#### [Instructions to follow]
Only the lines below from the one containing "包名 | org.whispersystems.textsecuregcm.entities |" through the one containing "## Description" belong in the answer, set down exactly, with the pictures left out.

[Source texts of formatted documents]
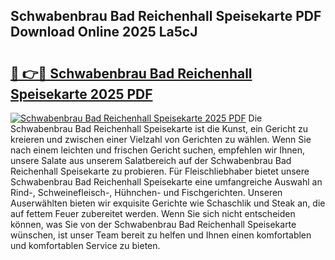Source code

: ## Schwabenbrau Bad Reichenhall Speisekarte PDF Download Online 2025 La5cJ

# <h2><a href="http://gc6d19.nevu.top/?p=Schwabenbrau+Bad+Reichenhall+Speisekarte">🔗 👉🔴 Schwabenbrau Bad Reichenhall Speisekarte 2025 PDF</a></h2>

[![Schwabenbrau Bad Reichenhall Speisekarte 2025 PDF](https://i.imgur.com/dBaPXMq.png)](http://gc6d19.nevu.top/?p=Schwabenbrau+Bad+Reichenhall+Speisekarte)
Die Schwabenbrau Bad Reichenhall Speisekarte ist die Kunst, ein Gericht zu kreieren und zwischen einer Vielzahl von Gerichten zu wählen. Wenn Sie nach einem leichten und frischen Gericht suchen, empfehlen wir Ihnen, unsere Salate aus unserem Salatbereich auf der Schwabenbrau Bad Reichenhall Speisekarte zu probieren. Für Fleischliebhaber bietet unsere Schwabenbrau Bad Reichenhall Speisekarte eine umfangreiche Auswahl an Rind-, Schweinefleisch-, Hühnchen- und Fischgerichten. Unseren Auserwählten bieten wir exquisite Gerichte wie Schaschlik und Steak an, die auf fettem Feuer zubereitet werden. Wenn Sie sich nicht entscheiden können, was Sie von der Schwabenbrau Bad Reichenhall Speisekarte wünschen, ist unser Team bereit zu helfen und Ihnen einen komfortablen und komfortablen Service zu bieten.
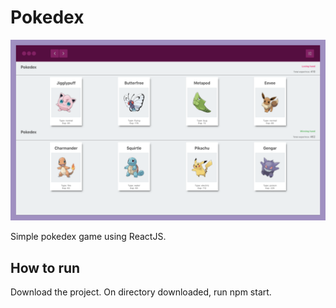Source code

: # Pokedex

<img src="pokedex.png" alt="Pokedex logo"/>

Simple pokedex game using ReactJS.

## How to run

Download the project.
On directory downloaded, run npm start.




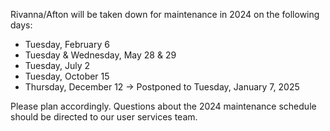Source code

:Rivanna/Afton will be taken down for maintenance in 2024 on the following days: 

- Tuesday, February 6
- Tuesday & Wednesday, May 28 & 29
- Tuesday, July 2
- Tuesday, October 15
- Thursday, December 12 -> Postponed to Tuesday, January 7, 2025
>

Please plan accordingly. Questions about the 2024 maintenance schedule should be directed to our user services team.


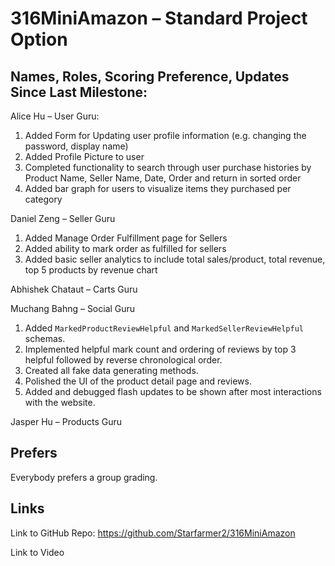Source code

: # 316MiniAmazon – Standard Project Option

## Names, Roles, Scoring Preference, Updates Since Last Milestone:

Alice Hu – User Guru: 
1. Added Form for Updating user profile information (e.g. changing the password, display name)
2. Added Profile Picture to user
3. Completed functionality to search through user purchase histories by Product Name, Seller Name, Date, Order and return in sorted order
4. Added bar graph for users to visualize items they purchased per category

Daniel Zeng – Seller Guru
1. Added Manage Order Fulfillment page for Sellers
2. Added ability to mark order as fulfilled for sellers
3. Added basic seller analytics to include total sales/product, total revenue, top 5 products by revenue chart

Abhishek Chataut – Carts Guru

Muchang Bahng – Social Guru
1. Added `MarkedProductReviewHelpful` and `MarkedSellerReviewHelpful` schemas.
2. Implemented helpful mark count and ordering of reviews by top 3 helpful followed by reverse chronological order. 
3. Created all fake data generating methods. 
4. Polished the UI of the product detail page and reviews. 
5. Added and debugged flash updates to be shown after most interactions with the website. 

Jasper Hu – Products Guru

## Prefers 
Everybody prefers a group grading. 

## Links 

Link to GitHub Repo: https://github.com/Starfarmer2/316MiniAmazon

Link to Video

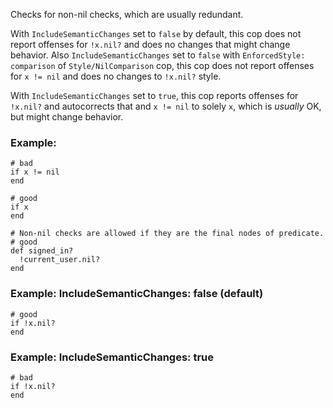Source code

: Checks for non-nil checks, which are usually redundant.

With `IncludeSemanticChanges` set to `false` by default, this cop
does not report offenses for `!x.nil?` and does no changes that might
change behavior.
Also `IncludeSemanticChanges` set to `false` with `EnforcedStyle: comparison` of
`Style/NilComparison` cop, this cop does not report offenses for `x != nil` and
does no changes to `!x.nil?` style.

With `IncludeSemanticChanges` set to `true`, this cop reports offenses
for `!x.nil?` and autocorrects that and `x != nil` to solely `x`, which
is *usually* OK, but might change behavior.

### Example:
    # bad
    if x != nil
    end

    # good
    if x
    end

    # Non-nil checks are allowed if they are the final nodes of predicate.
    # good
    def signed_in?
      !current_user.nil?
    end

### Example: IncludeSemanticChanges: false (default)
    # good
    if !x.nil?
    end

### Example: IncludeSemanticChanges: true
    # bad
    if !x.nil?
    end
==
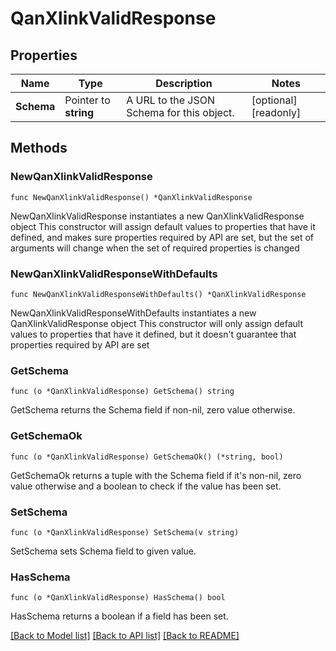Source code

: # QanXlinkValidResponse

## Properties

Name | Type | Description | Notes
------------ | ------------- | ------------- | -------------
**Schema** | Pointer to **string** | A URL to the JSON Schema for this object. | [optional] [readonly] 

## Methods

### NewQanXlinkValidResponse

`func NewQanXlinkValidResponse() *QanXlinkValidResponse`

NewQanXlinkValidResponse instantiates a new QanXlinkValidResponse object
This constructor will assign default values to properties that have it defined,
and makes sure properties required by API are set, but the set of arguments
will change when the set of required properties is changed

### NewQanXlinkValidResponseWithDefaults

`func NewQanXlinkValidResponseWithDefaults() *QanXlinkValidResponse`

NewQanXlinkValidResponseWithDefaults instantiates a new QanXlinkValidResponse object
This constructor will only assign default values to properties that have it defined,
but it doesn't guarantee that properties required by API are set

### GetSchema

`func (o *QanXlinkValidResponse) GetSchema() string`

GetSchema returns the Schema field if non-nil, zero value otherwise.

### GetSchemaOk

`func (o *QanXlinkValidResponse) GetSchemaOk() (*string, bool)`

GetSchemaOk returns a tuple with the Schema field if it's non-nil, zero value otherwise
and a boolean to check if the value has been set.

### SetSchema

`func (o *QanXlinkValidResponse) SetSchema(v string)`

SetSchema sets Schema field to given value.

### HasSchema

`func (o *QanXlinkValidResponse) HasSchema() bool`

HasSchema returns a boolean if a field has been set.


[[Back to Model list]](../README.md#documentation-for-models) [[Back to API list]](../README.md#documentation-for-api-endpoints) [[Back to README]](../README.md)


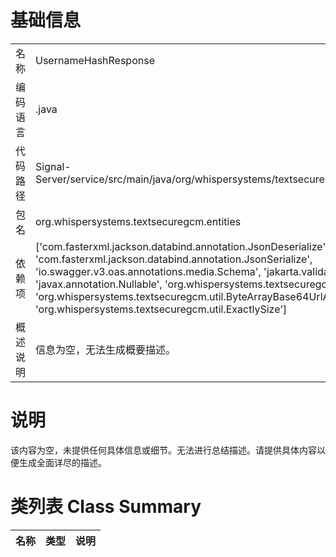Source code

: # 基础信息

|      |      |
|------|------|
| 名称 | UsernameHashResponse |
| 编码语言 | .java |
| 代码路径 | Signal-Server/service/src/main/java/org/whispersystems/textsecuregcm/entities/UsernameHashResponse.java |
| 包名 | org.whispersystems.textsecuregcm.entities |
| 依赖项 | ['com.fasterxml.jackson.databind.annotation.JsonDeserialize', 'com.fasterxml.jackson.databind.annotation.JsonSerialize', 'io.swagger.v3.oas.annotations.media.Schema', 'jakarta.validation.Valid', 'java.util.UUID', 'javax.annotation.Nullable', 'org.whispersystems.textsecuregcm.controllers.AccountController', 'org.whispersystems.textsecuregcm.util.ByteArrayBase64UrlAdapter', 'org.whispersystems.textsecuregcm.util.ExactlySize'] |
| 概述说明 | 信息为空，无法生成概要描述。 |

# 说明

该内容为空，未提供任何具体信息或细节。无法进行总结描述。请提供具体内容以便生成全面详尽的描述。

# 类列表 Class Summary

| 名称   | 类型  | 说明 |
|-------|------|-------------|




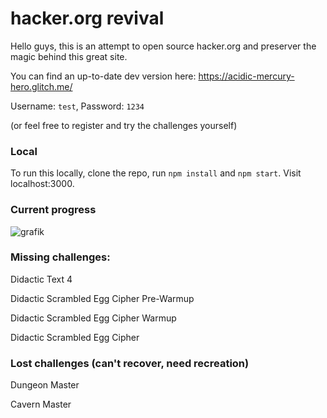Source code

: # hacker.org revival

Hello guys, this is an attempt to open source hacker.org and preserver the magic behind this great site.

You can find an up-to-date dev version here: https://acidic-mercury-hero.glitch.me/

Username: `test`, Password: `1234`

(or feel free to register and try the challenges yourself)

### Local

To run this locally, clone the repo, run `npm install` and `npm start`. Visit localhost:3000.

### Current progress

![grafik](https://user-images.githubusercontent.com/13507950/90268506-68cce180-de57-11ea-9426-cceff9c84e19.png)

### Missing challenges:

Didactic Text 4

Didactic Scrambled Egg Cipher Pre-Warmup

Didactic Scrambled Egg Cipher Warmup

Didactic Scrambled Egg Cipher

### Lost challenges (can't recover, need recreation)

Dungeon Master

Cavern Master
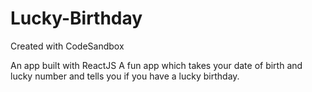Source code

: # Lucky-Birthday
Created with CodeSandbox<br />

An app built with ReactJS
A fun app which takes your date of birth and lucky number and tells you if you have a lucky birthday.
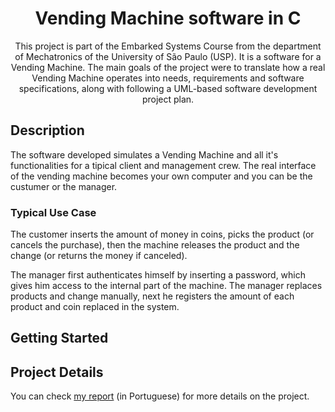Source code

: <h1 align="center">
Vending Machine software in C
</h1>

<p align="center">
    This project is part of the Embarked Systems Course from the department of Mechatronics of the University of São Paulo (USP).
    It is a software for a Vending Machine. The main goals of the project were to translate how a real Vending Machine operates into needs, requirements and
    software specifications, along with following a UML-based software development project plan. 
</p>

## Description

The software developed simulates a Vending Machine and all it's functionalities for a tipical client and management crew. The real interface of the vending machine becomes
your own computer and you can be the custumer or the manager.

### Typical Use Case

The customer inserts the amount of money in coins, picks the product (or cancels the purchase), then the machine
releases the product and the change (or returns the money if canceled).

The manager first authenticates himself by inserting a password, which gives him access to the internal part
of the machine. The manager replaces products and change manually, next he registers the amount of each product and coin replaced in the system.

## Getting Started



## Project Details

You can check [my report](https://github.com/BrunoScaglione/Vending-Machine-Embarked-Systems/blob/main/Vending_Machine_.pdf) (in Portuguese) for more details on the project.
--
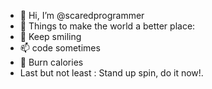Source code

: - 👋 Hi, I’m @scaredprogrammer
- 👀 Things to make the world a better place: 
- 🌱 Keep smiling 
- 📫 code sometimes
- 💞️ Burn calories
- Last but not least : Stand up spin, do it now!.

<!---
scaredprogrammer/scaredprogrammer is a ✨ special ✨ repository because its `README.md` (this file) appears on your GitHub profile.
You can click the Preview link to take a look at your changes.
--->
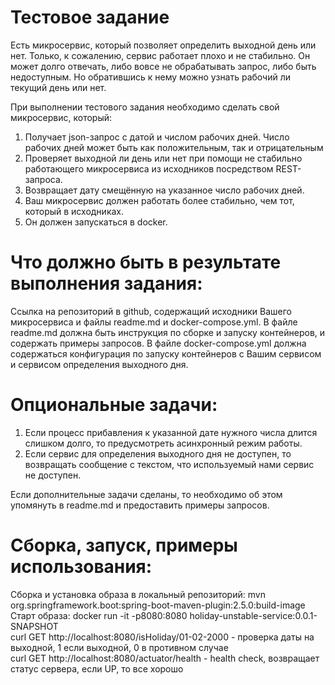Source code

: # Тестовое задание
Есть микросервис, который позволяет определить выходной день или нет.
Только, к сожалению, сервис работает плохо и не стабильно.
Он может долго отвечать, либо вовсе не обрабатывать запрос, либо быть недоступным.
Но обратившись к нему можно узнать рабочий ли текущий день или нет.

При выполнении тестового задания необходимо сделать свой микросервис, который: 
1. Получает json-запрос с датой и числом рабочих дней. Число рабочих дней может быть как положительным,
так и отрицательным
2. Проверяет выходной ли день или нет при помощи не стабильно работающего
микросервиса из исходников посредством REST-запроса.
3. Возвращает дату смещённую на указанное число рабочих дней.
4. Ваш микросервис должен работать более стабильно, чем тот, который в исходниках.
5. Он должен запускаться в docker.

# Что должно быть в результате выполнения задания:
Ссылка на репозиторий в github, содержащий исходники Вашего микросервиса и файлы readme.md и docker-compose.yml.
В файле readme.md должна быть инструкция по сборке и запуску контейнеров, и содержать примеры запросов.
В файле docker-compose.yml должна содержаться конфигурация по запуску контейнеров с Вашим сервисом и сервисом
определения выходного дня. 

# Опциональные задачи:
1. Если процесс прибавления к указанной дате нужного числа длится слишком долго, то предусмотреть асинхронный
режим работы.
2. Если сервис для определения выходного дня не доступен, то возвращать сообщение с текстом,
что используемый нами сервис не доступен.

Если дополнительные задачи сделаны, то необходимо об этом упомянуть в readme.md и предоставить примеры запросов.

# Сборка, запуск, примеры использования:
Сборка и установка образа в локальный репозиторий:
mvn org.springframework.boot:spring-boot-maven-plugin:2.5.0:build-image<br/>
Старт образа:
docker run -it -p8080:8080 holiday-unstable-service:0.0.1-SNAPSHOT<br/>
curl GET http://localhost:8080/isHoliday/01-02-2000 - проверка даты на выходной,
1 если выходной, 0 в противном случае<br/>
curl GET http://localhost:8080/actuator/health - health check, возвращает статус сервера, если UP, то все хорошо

#### [Solution to the exercise]
| 包名 | org.whispersystems.textsecuregcm.entities |
| 依赖项 | ['com.fasterxml.jackson.databind.annotation.JsonDeserialize', 'com.fasterxml.jackson.databind.annotation.JsonSerialize', 'io.swagger.v3.oas.annotations.media.Schema', 'jakarta.validation.Valid', 'java.util.UUID', 'javax.annotation.Nullable', 'org.whispersystems.textsecuregcm.controllers.AccountController', 'org.whispersystems.textsecuregcm.util.ByteArrayBase64UrlAdapter', 'org.whispersystems.textsecuregcm.util.ExactlySize'] |
| 概述说明 | 信息为空，无法生成概要描述。 |

# 说明

该内容为空，未提供任何具体信息或细节。无法进行总结描述。请提供具体内容以便生成全面详尽的描述。

# 类列表 Class Summary

| 名称   | 类型  | 说明 |
|-------|------|-------------|




Source code

: # hacker.org revival

Hello guys, this is an attempt to open source hacker.org and preserver the magic behind this great site.

You can find an up-to-date dev version here: https://acidic-mercury-hero.glitch.me/

Username: `test`, Password: `1234`

(or feel free to register and try the challenges yourself)

### Local

To run this locally, clone the repo, run `npm install` and `npm start`. Visit localhost:3000.

### Current progress

![grafik](https://user-images.githubusercontent.com/13507950/90268506-68cce180-de57-11ea-9426-cceff9c84e19.png)

### Missing challenges:

Didactic Text 4

Didactic Scrambled Egg Cipher Pre-Warmup

Didactic Scrambled Egg Cipher Warmup

Didactic Scrambled Egg Cipher

### Lost challenges (can't recover, need recreation)

Dungeon Master

Cavern Master
Source code

: # Lucky-Birthday
Created with CodeSandbox<br />

An app built with ReactJS
A fun app which takes your date of birth and lucky number and tells you if you have a lucky birthday.
Source code

: <h1 align="center">
Vending Machine software in C
</h1>

<p align="center">
    This project is part of the Embarked Systems Course from the department of Mechatronics of the University of São Paulo (USP).
    It is a software for a Vending Machine. The main goals of the project were to translate how a real Vending Machine operates into needs, requirements and
    software specifications, along with following a UML-based software development project plan. 
</p>

## Description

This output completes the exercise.